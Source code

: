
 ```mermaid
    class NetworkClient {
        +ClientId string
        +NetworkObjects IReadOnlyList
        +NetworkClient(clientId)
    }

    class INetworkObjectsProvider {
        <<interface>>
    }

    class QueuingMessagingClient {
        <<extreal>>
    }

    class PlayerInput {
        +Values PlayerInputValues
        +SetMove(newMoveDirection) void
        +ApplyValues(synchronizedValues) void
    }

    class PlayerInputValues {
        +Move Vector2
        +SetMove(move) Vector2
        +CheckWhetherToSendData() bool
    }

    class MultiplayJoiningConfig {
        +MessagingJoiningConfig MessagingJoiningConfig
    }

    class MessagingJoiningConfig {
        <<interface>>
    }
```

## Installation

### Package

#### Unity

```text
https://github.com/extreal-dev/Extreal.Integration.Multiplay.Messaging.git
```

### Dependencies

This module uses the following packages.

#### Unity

· · · · · · ·

EXERCISE AIM: Tally how many lines include "extreal" in the listing above; reply with the number only.

SOLUTION: 2